All of which is actually a good thing. I was, in some ways, disappointed by how easy the original Archavon was in the first place, and the new version drops even better loot. The issue is that the two bosses share a single raid lockout ID.

This is where the raid optimist/pessimist has a real debate. Does the group do the easy boss first, obtaining the easy loot that they're actually capable of obtaining, but saving everyone to a raidID before establishing whether the group can beat Emalon? Or, does the group insist on going after the hard boss first to preserve the possibility of getting the top end loot for players who are able to make another attempt later in the week if the group is unsuccessful?

This is going to be an interesting split to watch over the coming weeks, presuming that the fight does not become as trivial as the original in the near future. The side that wants Emalon first has two powerful arguments. It is hard to recruit replacement players for a raid that stalls on Emalon after killing Archavon, as the replacements would be coming in knowing that they will not get Archavon loot that week but with no guarantee that the group (which has already failed) will kill Emalon. Also, for players who are in established raiding guilds and already have experience farming Naxx, Archavon's loot is comparatively less valuable (especially given Blizzard's decision not to add new token rewards to the Valor vendor in the patch), so they're only interested in killing Emalon in the first place.

On the pragmatist side, the Vault is on a one-week timer and is only available when your side controls Wintergrasp - which may or may not become more difficult to predict due to the change to the workshops. If you're not going to get another shot in that week, it's better to kill one boss than spend the hour wiping and fail to kill any bosses.

Overall, I wish they had gone with separate instances for these bosses. Most likely, we're going to see a third and maybe even a fourth in patches 3.2 and 3.3, as the vault has room for at least one more (a third fork in the initial hallway, which is not currently in use). This will complicate matters even further going forward.

New Token Rewards
After weeks of going back and forth on whether the emblem vendors would see new loot in the patch, Blizzard ultimately did not add any new BOP loot to the 5/10-man Heroism emblem vendor and added only a small number of specific items (ranged-slot items from the Naxx loot table) to the 25-man Valor Emblem vendor. Given that 10-man raiders in Ulduar will get the same Valor emblems, this was a bit of a disappointment.

There are presumably updates to the honor items coming in a week or two with the new arena season, and the Argent Tournament is another topic since this is already a lengthy post.

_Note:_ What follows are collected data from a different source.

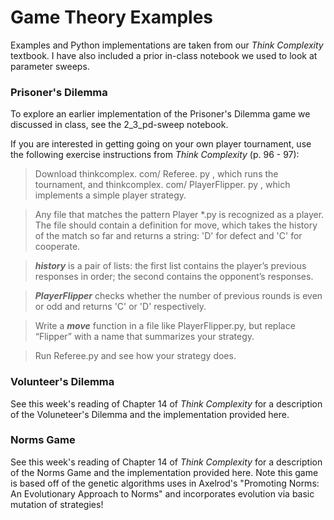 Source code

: # Game Theory Examples

Examples and Python implementations are taken from our _Think Complexity_ textbook. I have also included a prior in-class notebook we used to look at parameter sweeps. 


### Prisoner's Dilemma

To explore an earlier implementation of the Prisoner's Dilemma game we discussed in class, see the 2_3_pd-sweep notebook. 

If you are interested in getting going on your own player tournament, use the following exercise instructions from _Think Complexity_ (p. 96 - 97):

> Download thinkcomplex. com/ Referee. py , which runs the tournament, and thinkcomplex. com/ PlayerFlipper. py , which implements a simple player strategy.

> Any file that matches the pattern Player &ast;.py is recognized as a player. The file should contain a definition for move, which takes the history of the match so far and returns a string: 'D' for defect and 'C' for cooperate.

> **_history_** is a pair of lists: the first list contains the player’s previous responses in order; the second contains the opponent’s responses. 

> **_PlayerFlipper_** checks whether the number of previous rounds is even or odd and returns 'C' or 'D' respectively. 

> Write a **_move_** function in a file like PlayerFlipper.py, but replace “Flipper” with a name that summarizes your strategy. 

> Run Referee.py and see how your strategy does.


### Volunteer's Dilemma

See this week's reading of Chapter 14 of _Think Complexity_ for a description of the Voluneteer's Dilemma and the implementation provided here.

### Norms Game

See this week's reading of Chapter 14 of _Think Complexity_ for a description of the Norms Game and the implementation provided here. Note this game is based off of the genetic algorithms uses in Axelrod's "Promoting Norms: An Evolutionary Approach to Norms" and incorporates evolution via basic mutation of strategies!
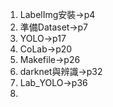 1. LabelImg安裝->p4
2. 準備Dataset->p7
3. YOLO->p17
4. CoLab->p20
5. Makefile->p26
6. darknet與辨識->p32
7. Lab_YOLO->p36
8.  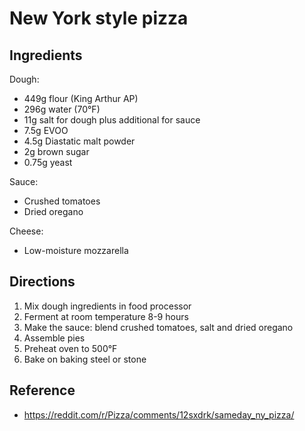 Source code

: # New York style pizza

## Ingredients 

Dough:

- 449g flour (King Arthur AP)
- 296g water (70°F)
- 11g salt for dough plus additional for sauce
- 7.5g EVOO
- 4.5g Diastatic malt powder
- 2g brown sugar
- 0.75g yeast

Sauce:
 
- Crushed tomatoes
- Dried oregano

Cheese:
 
- Low-moisture mozzarella

## Directions

1. Mix dough ingredients in food processor
2. Ferment at room temperature 8-9 hours
3. Make the sauce: blend crushed tomatoes, salt and dried oregano
4. Assemble pies
5. Preheat oven to 500°F
6. Bake on baking steel or stone

## Reference

- <https://reddit.com/r/Pizza/comments/12sxdrk/sameday_ny_pizza/>
   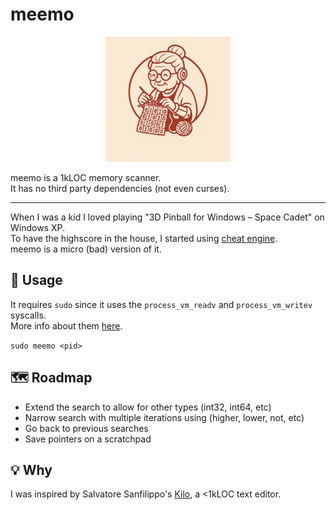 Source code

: # meemo

<p align="center">
  <img src="meemo_logo.png" alt="meemo logo" width="200"/>
</p>

meemo is a 1kLOC memory scanner.  
It has no third party dependencies (not even curses).

---

When I was a kid I loved playing "3D Pinball for Windows – Space Cadet" on Windows XP.  
To have the highscore in the house, I started using [cheat engine](https://www.cheatengine.org/).  
meemo is a micro (bad) version of it.

## 🚀 Usage

It requires `sudo` since it uses the `process_vm_readv` and `process_vm_writev` syscalls.  
More info about them [here](https://man7.org/linux/man-pages/man2/process_vm_readv.2.html).

`sudo meemo <pid>`

## 🗺️ Roadmap

- Extend the search to allow for other types (int32, int64, etc)
- Narrow search with multiple iterations using (higher, lower, not, etc)
- Go back to previous searches
- Save pointers on a scratchpad

## 💡 Why

I was inspired by Salvatore Sanfilippo's [Kilo](https://github.com/antirez/kilo), a <1kLOC text editor.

Where we have seen some additions are to the Wintergrasp Mark Rewards. That vendor now sells ilvl 213 epic chest armor and belts (the cloth versions are available with hit or haste rating), and ilvl 213 trinkets. One set of these (3 total) are straightforward PVP-only trinkets (lots of resilience and an activated burst DPS ability). The other are more intriguing, as they offer large chunks of DPS stats in combination with the traditional PVP trinket ability to break crowd control. The passive stats alone may make these guys worth looking at, especially if there are PVE encounters in which having the trinket effect is useful.

Overall
Though Tobold may be right in his dismissive assessment that 3.1 is "yet another patch", they've made some significant changes to the state of Wintergrasp. This makes sense given the area's growing significance as it gains access to more and more, better loot - for instance, the PVP-statted, ilvl 213 epic [Titan-forged Rainment of Dominance] was an upgrade for me from my ilvl 200 non-epic [Water-drenched Robe], even though the latter does not spend budget on PVP stamina and resilience, simply because of the difference in item level.

No matter how slowly the rest of the World of Warcraft gets its updates, Wintergrasp seems poised to keep me occupied both in and out of game (thanks to this blog) for a long time coming.

1 comment:

thedoctor said...

Neat, I haven't yet fought this new boss, but I am excited for a challenge. I also like the fact that currently, it is almost non-puggable. Gives our guild a reason to go in there and pwn em.